What needs to be done.
Show all lines from the records below in which the string "https" is present.

Source records:

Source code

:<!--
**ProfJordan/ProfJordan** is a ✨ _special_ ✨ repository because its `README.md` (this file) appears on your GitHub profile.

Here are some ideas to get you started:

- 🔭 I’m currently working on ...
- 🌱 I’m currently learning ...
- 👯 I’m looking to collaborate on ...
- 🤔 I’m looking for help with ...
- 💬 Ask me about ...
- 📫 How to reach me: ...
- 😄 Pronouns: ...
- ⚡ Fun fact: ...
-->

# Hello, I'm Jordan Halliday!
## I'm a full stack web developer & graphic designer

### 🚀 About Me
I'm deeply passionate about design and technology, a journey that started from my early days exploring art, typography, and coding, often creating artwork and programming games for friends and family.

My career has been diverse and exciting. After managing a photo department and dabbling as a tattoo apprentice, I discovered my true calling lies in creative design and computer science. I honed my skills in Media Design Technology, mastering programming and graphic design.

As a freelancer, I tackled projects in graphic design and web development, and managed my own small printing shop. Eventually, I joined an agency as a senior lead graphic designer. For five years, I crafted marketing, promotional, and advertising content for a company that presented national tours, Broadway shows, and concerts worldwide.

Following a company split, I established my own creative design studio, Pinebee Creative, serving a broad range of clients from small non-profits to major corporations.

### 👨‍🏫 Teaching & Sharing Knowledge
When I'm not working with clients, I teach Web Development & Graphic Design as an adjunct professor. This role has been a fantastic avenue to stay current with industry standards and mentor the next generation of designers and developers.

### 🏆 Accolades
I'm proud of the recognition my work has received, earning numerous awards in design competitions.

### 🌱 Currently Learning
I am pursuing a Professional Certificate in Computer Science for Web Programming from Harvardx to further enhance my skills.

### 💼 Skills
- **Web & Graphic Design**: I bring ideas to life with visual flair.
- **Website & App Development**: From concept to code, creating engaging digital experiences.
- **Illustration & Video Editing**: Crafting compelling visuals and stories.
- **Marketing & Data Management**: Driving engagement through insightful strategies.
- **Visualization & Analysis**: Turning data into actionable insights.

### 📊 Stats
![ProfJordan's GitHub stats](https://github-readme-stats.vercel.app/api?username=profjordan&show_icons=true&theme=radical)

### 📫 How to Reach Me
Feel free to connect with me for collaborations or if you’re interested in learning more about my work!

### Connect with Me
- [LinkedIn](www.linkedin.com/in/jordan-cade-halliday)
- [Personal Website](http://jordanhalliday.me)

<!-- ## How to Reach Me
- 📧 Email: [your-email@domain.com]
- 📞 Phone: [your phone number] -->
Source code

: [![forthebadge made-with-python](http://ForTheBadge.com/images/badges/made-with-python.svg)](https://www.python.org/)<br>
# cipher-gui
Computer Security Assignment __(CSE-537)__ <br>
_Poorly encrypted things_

Result of this task.
![ProfJordan's GitHub stats](https://github-readme-stats.vercel.app/api?username=profjordan&show_icons=true&theme=radical)
: [![forthebadge made-with-python](http://ForTheBadge.com/images/badges/made-with-python.svg)](https://www.python.org/)<br>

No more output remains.